Practical strategy for landlords and tenants

For a landlord, the winning sequence is disciplined: wait until arrears genuinely total three months, then serve a registered notice stating the exact legally recoverable arrears, and file before the Controller only after thirty days of unremedied default. Sloppy notice drafting is the commonest reason arrears petitions fail. For a tenant, the safest posture is never to allow arrears to reach three months at all; failing that, to deposit the entire arrears computed to date, plus the costs of the application, within thirty days of the summons - and to keep depositing current rent through the Controller under Sections 24 and 25 thereafter. Above all, the tenant must remember the once-only limit: the deposit defence can be used a single time, and a second three-month default in the same building extinguishes it. The arrears ground thus rewards precision on both sides and punishes the careless.

Key takeaways

Eviction for arrears under Section 22(2)(a) turns on three landlord-side ingredients - three months' total arrears of legally recoverable rent, a registered notice of demand, and thirty days' unremedied default - and one decisive tenant-side defence: deposit of the whole arrears plus costs within thirty days of the summons. That defence is rigid (it demands full, not partial, payment), one-time (forfeited on a second three-month default), and supplemented by a discretionary relief where the default was "not without reasonable cause". The persuasive weight of rent-control authority on deposit clauses, from Mranalini B. Shah onwards, confirms that substantial compliance is the touchstone. Read alongside the notes on standard rent and the grounds of eviction, this provision is the practical heart of the Goa Act.

Frequently asked questions

How much arrears triggers eviction under the Goa Rent Act?

Under Section 22(2)(a), the tenant must be in arrears of rent for a total period of three months. The default need not be three consecutive months; scattered defaults aggregating to three months' rent suffice, provided the rent is legally recoverable.

Is a registered notice mandatory before filing for eviction on arrears?

Yes. Section 22(2)(a) requires the landlord to serve a registered notice demanding the arrears, and the tenant must fail to pay within thirty days of receiving or refusing it. A petition filed without a valid registered notice is defective and cannot succeed on this ground.

Can a tenant avoid eviction by paying the arrears?

Yes. If the tenant deposits with the Controller (or pays/tenders to the landlord) the entire arrears due up to the date of deposit, together with the cost of the application, within thirty days of service of the summons, no eviction order can be made on the arrears ground. The deposit must be complete; a partial deposit does not protect the tenant.

Does the deposit defence include the landlord's costs?

Yes, and tenants often miss this. The statute requires the arrears "together with the cost of application" to be deposited. A deposit covering only the principal arrears, without the costs, is incomplete and forfeits the protection.

Can a tenant use the deposit defence more than once?

No.
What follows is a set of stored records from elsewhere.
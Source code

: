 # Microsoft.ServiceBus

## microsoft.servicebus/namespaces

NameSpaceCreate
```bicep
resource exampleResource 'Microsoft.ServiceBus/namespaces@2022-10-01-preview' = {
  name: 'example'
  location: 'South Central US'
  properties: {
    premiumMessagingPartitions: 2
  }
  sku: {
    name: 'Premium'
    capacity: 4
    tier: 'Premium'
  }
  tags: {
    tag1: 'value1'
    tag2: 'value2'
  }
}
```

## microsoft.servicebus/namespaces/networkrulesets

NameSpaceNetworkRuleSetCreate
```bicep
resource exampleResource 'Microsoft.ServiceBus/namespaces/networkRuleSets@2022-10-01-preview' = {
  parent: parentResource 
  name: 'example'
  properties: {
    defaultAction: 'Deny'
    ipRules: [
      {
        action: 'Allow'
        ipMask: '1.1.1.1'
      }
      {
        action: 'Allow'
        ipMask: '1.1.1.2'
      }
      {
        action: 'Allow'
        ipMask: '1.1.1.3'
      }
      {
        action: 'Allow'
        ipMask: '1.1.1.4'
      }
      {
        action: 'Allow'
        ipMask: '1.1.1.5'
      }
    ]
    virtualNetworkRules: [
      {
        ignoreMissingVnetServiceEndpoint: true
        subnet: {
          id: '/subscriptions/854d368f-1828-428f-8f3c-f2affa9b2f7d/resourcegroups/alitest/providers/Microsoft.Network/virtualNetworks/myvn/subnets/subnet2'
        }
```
The proviso bars the benefit if a tenant who has obtained it once in respect of a building again defaults in rent for a total period of three months. After the first use, a second three-month default exposes the tenant to eviction even if he offers to deposit the arrears.
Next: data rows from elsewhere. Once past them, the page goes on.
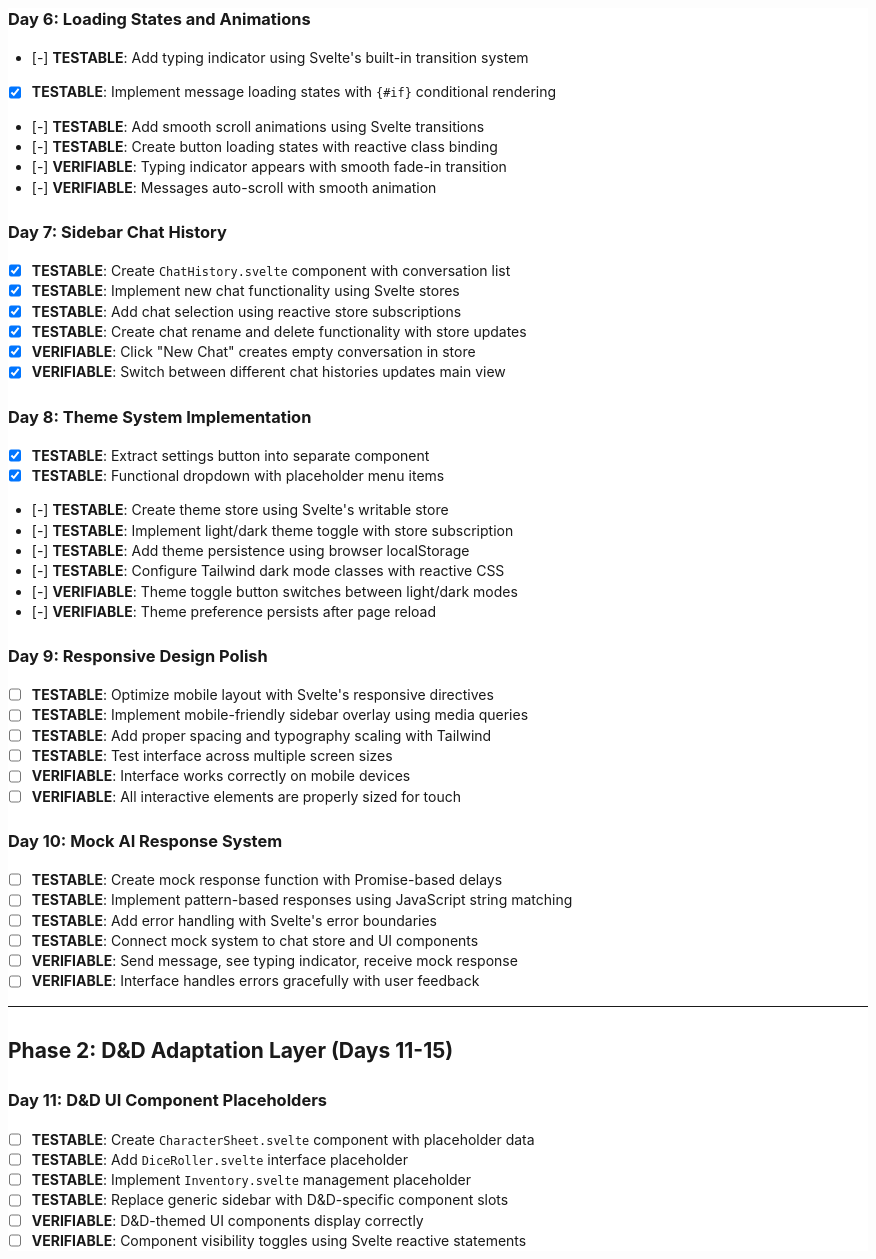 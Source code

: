 ### **Day 6: Loading States and Animations**
- [-] **TESTABLE**: Add typing indicator using Svelte's built-in transition system
- [x] **TESTABLE**: Implement message loading states with `{#if}` conditional rendering
- [-] **TESTABLE**: Add smooth scroll animations using Svelte transitions
- [-] **TESTABLE**: Create button loading states with reactive class binding
- [-] **VERIFIABLE**: Typing indicator appears with smooth fade-in transition
- [-] **VERIFIABLE**: Messages auto-scroll with smooth animation

### **Day 7: Sidebar Chat History**
- [x] **TESTABLE**: Create `ChatHistory.svelte` component with conversation list
- [x] **TESTABLE**: Implement new chat functionality using Svelte stores
- [x] **TESTABLE**: Add chat selection using reactive store subscriptions
- [x] **TESTABLE**: Create chat rename and delete functionality with store updates
- [x] **VERIFIABLE**: Click "New Chat" creates empty conversation in store
- [x] **VERIFIABLE**: Switch between different chat histories updates main view

### **Day 8: Theme System Implementation**
- [x] **TESTABLE**: Extract settings button into separate component
- [x] **TESTABLE**: Functional dropdown with placeholder menu items
- [-] **TESTABLE**: Create theme store using Svelte's writable store
- [-] **TESTABLE**: Implement light/dark theme toggle with store subscription
- [-] **TESTABLE**: Add theme persistence using browser localStorage
- [-] **TESTABLE**: Configure Tailwind dark mode classes with reactive CSS
- [-] **VERIFIABLE**: Theme toggle button switches between light/dark modes
- [-] **VERIFIABLE**: Theme preference persists after page reload

### **Day 9: Responsive Design Polish**
- [ ] **TESTABLE**: Optimize mobile layout with Svelte's responsive directives
- [ ] **TESTABLE**: Implement mobile-friendly sidebar overlay using media queries
- [ ] **TESTABLE**: Add proper spacing and typography scaling with Tailwind
- [ ] **TESTABLE**: Test interface across multiple screen sizes
- [ ] **VERIFIABLE**: Interface works correctly on mobile devices
- [ ] **VERIFIABLE**: All interactive elements are properly sized for touch

### **Day 10: Mock AI Response System**
- [ ] **TESTABLE**: Create mock response function with Promise-based delays
- [ ] **TESTABLE**: Implement pattern-based responses using JavaScript string matching
- [ ] **TESTABLE**: Add error handling with Svelte's error boundaries
- [ ] **TESTABLE**: Connect mock system to chat store and UI components
- [ ] **VERIFIABLE**: Send message, see typing indicator, receive mock response
- [ ] **VERIFIABLE**: Interface handles errors gracefully with user feedback

---

## **Phase 2: D&D Adaptation Layer (Days 11-15)**

### **Day 11: D&D UI Component Placeholders**
- [ ] **TESTABLE**: Create `CharacterSheet.svelte` component with placeholder data
- [ ] **TESTABLE**: Add `DiceRoller.svelte` interface placeholder
- [ ] **TESTABLE**: Implement `Inventory.svelte` management placeholder
- [ ] **TESTABLE**: Replace generic sidebar with D&D-specific component slots
- [ ] **VERIFIABLE**: D&D-themed UI components display correctly
- [ ] **VERIFIABLE**: Component visibility toggles using Svelte reactive statements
What if the tenant had a genuine reason for not paying?

The Controller may, on application, grant a reasonable time to pay if satisfied the default was "not without reasonable cause". Bona fide doubt about who is entitled to rent or a genuine recoverable-amount dispute may qualify; deliberate or tactical withholding will be treated as without reasonable cause, in line with the wilful-default approach of the Supreme Court.